## What the task requires
Every line below that holds the word "Owner" must be listed.

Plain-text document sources
Start of Block
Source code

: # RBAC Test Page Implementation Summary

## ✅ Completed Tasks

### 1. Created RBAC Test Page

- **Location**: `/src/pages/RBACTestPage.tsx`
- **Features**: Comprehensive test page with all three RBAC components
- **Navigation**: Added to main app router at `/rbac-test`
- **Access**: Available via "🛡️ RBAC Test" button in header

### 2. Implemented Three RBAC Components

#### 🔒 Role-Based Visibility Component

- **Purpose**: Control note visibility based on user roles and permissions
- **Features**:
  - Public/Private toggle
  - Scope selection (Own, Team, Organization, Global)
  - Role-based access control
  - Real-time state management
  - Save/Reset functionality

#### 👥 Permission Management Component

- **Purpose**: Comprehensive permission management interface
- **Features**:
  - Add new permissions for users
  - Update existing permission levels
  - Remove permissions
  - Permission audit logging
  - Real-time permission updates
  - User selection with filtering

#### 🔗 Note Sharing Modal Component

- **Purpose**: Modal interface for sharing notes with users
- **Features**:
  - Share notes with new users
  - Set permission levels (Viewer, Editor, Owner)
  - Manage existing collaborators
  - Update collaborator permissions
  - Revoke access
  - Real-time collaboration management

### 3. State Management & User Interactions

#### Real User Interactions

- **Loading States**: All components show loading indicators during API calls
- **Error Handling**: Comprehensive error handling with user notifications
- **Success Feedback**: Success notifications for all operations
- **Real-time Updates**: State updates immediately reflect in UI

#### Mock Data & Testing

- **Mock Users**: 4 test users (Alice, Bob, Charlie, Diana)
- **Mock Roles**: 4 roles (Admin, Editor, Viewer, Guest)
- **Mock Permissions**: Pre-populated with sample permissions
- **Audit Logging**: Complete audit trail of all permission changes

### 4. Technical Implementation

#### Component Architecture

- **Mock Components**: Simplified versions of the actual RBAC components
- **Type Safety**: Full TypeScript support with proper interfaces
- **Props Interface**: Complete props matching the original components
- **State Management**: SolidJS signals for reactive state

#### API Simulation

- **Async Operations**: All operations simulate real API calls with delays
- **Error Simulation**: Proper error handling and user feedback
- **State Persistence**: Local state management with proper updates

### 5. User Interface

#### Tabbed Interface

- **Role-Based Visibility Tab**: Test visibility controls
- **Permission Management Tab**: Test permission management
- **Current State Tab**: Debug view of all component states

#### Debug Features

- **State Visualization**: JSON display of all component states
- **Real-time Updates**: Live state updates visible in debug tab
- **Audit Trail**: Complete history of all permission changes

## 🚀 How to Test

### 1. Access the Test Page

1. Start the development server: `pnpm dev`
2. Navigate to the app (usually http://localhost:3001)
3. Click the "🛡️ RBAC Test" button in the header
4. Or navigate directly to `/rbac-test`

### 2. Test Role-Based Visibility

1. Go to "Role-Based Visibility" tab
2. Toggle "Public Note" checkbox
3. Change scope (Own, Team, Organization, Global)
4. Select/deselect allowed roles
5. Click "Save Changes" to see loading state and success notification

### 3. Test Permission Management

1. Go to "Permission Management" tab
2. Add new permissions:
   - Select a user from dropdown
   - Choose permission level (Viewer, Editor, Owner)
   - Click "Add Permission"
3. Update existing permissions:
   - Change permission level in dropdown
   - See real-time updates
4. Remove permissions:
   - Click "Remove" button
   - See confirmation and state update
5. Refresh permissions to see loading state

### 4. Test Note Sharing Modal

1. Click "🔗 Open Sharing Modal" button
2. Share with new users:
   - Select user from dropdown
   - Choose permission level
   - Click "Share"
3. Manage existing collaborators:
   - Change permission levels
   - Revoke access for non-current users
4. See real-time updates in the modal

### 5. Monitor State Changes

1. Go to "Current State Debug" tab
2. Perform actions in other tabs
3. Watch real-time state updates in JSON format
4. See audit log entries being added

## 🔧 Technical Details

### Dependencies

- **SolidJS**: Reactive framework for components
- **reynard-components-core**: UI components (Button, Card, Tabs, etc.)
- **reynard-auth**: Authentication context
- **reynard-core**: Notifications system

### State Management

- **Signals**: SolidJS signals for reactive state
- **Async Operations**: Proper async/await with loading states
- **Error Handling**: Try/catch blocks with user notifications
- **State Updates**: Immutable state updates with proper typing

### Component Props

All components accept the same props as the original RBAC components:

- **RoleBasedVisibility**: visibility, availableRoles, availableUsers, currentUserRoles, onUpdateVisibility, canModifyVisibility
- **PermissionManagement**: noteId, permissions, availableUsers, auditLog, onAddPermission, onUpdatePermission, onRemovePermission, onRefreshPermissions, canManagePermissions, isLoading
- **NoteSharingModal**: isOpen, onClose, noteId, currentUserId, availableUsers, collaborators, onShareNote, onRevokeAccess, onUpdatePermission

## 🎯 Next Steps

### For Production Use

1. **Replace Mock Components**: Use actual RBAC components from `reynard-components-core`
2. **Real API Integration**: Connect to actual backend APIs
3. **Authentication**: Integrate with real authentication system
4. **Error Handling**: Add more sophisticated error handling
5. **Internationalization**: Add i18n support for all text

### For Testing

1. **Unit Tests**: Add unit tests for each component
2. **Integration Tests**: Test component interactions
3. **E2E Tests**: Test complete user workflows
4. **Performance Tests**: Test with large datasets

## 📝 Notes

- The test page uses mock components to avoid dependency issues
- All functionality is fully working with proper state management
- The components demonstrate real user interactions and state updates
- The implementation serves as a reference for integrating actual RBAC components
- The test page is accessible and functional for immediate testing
End of Block
## Solution to the exercise
  - Set permission levels (Viewer, Editor, Owner)
   - Choose permission level (Viewer, Editor, Owner)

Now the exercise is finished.